WHAT YOU HAVE TO DO: All that is needed is the line in the material below containing "Básicamente, separa la preocupación del objeto", plus every line after it, printed exactly.

STUDY MATERIAL:
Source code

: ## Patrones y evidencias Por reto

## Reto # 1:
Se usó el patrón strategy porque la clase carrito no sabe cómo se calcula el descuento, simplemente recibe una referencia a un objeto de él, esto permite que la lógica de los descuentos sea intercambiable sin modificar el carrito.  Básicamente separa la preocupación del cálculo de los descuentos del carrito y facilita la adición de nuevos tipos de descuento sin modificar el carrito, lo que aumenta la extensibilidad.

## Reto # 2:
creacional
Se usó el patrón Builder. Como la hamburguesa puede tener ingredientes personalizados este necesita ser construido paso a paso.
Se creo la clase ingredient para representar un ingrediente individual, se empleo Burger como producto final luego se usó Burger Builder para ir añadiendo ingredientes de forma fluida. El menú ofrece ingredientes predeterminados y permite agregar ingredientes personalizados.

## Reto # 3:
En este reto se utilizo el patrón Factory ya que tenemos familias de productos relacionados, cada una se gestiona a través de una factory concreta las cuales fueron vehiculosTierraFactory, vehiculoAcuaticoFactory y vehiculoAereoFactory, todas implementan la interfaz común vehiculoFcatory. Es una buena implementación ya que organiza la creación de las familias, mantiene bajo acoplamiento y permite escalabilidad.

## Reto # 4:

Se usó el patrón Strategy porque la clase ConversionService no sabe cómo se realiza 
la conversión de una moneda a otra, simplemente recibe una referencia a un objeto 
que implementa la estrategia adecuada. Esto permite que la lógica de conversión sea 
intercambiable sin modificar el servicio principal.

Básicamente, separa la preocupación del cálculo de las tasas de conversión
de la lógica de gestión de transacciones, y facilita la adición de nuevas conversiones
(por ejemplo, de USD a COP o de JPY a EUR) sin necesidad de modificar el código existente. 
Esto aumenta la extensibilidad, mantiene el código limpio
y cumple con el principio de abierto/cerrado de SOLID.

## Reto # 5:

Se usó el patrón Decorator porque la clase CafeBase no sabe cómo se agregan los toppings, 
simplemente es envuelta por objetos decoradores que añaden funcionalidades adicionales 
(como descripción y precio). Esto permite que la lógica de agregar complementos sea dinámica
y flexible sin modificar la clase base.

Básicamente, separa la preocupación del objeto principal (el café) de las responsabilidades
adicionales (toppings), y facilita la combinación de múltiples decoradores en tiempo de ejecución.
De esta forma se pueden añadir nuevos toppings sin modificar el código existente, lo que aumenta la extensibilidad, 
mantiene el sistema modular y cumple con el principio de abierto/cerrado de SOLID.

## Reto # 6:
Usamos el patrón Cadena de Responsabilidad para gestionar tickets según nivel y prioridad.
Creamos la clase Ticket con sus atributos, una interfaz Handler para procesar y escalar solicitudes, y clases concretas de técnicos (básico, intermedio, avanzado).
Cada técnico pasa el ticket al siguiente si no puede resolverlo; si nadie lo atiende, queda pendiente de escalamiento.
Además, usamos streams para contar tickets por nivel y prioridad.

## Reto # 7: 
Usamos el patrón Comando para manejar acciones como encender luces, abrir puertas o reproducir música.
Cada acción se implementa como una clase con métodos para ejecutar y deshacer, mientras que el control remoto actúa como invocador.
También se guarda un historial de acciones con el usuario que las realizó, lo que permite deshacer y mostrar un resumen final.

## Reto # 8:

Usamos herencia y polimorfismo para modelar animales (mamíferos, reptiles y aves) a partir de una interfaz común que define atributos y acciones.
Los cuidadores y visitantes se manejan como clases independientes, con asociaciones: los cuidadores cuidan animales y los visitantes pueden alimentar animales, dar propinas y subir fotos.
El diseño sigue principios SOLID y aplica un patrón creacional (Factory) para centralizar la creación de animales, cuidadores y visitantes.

YOUR RESPONSE:
Básicamente, separa la preocupación del objeto principal (el café) de las responsabilidades
adicionales (toppings), y facilita la combinación de múltiples decoradores en tiempo de ejecución.
De esta forma se pueden añadir nuevos toppings sin modificar el código existente, lo que aumenta la extensibilidad, 
mantiene el sistema modular y cumple con el principio de abierto/cerrado de SOLID.

## Reto # 6:
Usamos el patrón Cadena de Responsabilidad para gestionar tickets según nivel y prioridad.
Creamos la clase Ticket con sus atributos, una interfaz Handler para procesar y escalar solicitudes, y clases concretas de técnicos (básico, intermedio, avanzado).
Cada técnico pasa el ticket al siguiente si no puede resolverlo; si nadie lo atiende, queda pendiente de escalamiento.
Además, usamos streams para contar tickets por nivel y prioridad.

## Reto # 7: 
Usamos el patrón Comando para manejar acciones como encender luces, abrir puertas o reproducir música.
Cada acción se implementa como una clase con métodos para ejecutar y deshacer, mientras que el control remoto actúa como invocador.
También se guarda un historial de acciones con el usuario que las realizó, lo que permite deshacer y mostrar un resumen final.

## Reto # 8:

Usamos herencia y polimorfismo para modelar animales (mamíferos, reptiles y aves) a partir de una interfaz común que define atributos y acciones.
Los cuidadores y visitantes se manejan como clases independientes, con asociaciones: los cuidadores cuidan animales y los visitantes pueden alimentar animales, dar propinas y subir fotos.
El diseño sigue principios SOLID y aplica un patrón creacional (Factory) para centralizar la creación de animales, cuidadores y visitantes.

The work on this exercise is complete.